Think Twice, Act Once: Verifier-Guided Action Selection For Embodied Agents

Think Twice, Act Once: Verifier-Guided Action Selection For Embodied Agents

三思而后行:具身智能体的验证器引导动作选择

Building generalist embodied agents capable of solving complex real-world tasks remains a fundamental challenge in AI. Multimodal Large Language Models (MLLMs) have significantly advanced the reasoning capabilities of such agents through strong vision-language knowledge and chain-of-thought (CoT) reasoning, yet remain brittle when faced with challenging out-of-distribution scenarios.

构建能够解决复杂现实任务的通用具身智能体仍然是人工智能领域的一项根本性挑战。多模态大语言模型(MLLMs)凭借强大的视觉-语言知识和思维链(CoT)推理能力,显著提升了此类智能体的推理水平,但在面对具有挑战性的分布外(out-of-distribution)场景时,它们依然显得脆弱。

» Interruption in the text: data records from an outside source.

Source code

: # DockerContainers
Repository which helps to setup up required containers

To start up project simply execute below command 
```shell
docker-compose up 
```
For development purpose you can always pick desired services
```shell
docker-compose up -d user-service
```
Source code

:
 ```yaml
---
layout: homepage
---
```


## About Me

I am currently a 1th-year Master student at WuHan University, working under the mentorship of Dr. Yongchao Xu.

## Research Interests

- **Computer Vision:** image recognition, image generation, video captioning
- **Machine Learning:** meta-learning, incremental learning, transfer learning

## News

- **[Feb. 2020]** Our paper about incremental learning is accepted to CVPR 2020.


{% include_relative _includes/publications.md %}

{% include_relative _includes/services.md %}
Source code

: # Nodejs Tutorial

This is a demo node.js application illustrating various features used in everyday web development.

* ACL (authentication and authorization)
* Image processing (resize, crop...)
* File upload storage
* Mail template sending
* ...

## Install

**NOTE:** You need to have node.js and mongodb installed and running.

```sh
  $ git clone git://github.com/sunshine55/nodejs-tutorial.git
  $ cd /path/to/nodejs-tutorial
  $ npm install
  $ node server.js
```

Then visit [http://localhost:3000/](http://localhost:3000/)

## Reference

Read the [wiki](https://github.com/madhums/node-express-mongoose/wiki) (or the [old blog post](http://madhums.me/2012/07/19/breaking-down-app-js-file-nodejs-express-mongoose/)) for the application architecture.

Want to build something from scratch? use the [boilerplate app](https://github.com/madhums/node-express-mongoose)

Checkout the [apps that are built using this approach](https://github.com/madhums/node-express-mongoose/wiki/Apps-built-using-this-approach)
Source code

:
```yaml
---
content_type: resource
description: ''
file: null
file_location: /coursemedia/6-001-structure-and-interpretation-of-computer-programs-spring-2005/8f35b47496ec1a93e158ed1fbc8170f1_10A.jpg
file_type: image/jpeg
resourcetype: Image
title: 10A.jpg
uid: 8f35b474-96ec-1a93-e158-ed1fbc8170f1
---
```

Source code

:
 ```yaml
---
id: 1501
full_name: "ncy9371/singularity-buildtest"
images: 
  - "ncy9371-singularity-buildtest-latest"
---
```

To address this, we propose Verifier-Guided Action Selection (VegAS), a test-time framework designed to improve the robustness of MLLM-based embodied agents through an explicit verification step. At inference time, rather than committing to a single decoded action, VeGAS samples an ensemble of candidate actions and uses a generative verifier to identify the most reliable choice, without modifying the underlying policy.

为了解决这一问题,我们提出了“验证器引导动作选择”(Verifier-Guided Action Selection, VegAS)。这是一个推理时框架,旨在通过显式的验证步骤来提高基于 MLLM 的具身智能体的鲁棒性。在推理阶段,VeGAS 不会直接执行单一的解码动作,而是采样一组候选动作,并利用生成式验证器来识别最可靠的选择,且无需修改底层的策略模型。

Crucially, we find that using an MLLM off-the-shelf as a verifier yields no improvement, motivating our LLM-driven data synthesis strategy, which automatically constructs a diverse curriculum of failure cases to expose the verifier to a rich distribution of potential errors at training time.

至关重要的是,我们发现直接使用现成的 MLLM 作为验证器并不能带来性能提升。这促使我们采用了由 LLM 驱动的数据合成策略,该策略能够自动构建多样化的失败案例课程,从而使验证器在训练阶段就能接触到分布广泛的潜在错误。

Across embodied reasoning benchmarks spanning the Habitat and ALFRED environments, VeGAS consistently improves generalization, achieving up to a 36% relative performance gain over strong CoT baselines on the most challenging multi-object, long-horizon tasks.

在涵盖 Habitat 和 ALFRED 环境的具身推理基准测试中,VeGAS 持续提升了模型的泛化能力;在最具挑战性的多目标、长程任务中,相比于强大的 CoT 基准模型,其性能提升幅度高达 36%。